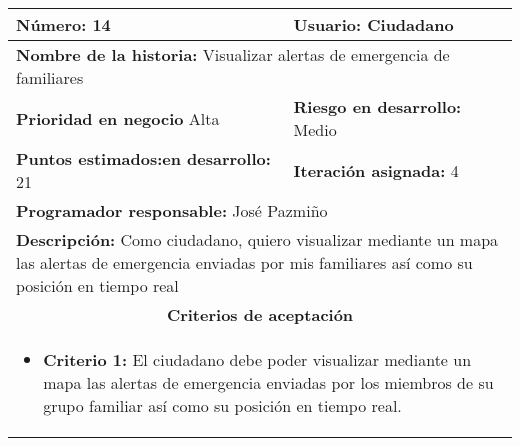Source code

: \begin{longtable}{|p{6.7cm}|p{6.7cm}|}
    \textbf{Número:} 14                                  & \textbf{Usuario:} Ciudadano                                                                                                               \\
    \hline
    \multicolumn{2}{|l|}{\textbf{Nombre de la historia:} Visualizar alertas de emergencia de familiares}                                                                                             \\
    \hline
    \textbf{Prioridad en negocio}  Alta                  & \textbf{Riesgo en desarrollo:} Medio                                                                                                      \\
    \hline
    \textbf{\textbf{Puntos estimados:}en desarrollo:} 21 & \textbf{Iteración asignada:} 4                                                                                                            \\
    \hline
    \multicolumn{2}{|l|}{\textbf{Programador responsable:} José Pazmiño }                                                                                                                            \\
    \hline
    \multicolumn{2}{|p{13.4cm}|}{\textbf{Descripción:} Como ciudadano, quiero visualizar mediante un mapa las alertas de emergencia enviadas por mis familiares así como su posición en tiempo real} \\
    \hline
    \multicolumn{2}{|c|}{\textbf{Criterios de aceptación}}                                                                                                                                           \\
    \hline
    \multicolumn{2}{|p{13.4cm}|}{
    \begin{itemize}[label={},leftmargin=*, nosep]
        \item \textbf{Criterio 1:} El ciudadano debe poder visualizar mediante un mapa las alertas de emergencia enviadas por los miembros de su grupo familiar así como su posición en tiempo real.
    \end{itemize}
    }                                                                                                                                                                                                \\
\end{longtable}



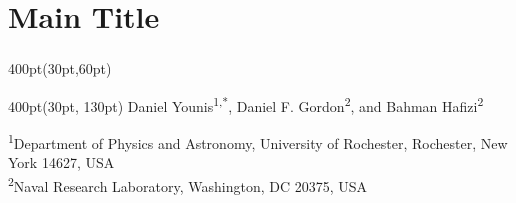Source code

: \section{Main Title}
\begin{frame}
\frametitle{}
\framesubtitle{}

\small
\begin{textblock*}{400pt}(30pt,60pt)
\end{textblock*}

\begin{textblock*}{400pt}(30pt, 130pt)
\centering\footnotesize
Daniel Younis\textsuperscript{1,*},
Daniel F. Gordon\textsuperscript{2},
and Bahman Hafizi\textsuperscript{2}

\vspace{10pt}
\tiny
\textsuperscript{1}Department of Physics and Astronomy, University of Rochester,
Rochester, New York 14627, USA \\
\textsuperscript{2}Naval Research Laboratory, Washington, DC 20375, USA
\end{textblock*}


\end{frame}

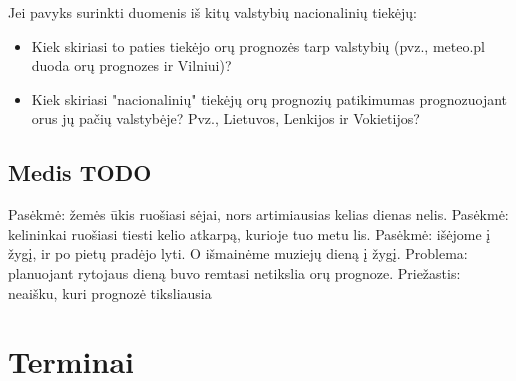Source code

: \documentclass{article}
\begin{document}
Jei pavyks surinkti duomenis iš kitų valstybių nacionalinių tiekėjų:
\begin{itemize}
    \item Kiek skiriasi to paties tiekėjo orų prognozės tarp valstybių (pvz.,
        meteo.pl duoda orų prognozes ir Vilniui)?
    \item Kiek skiriasi "nacionalinių" tiekėjų orų prognozių patikimumas
        prognozuojant orus jų pačių valstybėje? Pvz., Lietuvos, Lenkijos ir
        Vokietijos?
\end{itemize}

\subsection{Medis TODO}

Pasėkmė: žemės ūkis ruošiasi sėjai, nors artimiausias kelias dienas nelis.
Pasėkmė: kelininkai ruošiasi tiesti kelio atkarpą, kurioje tuo metu lis.
Pasėkmė: išėjome į žygį, ir po pietų pradėjo lyti. O išmainėme muziejų dieną į žygį.
Problema: planuojant rytojaus dieną buvo remtasi netikslia orų prognoze.
Priežastis: neaišku, kuri prognozė tiksliausia


\newcommand{\ent}[2]{\begin{varwidth}{5cm} \textbf{#1} #2\end{varwidth}}



\section{Terminai}
\end{document}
· · · · · · ·
Task item -> Return, from the data above, each line in which the string "Kiek" appears.

Result ->
    \item Kiek skiriasi to paties tiekėjo orų prognozės tarp valstybių (pvz.,
    \item Kiek skiriasi "nacionalinių" tiekėjų orų prognozių patikimumas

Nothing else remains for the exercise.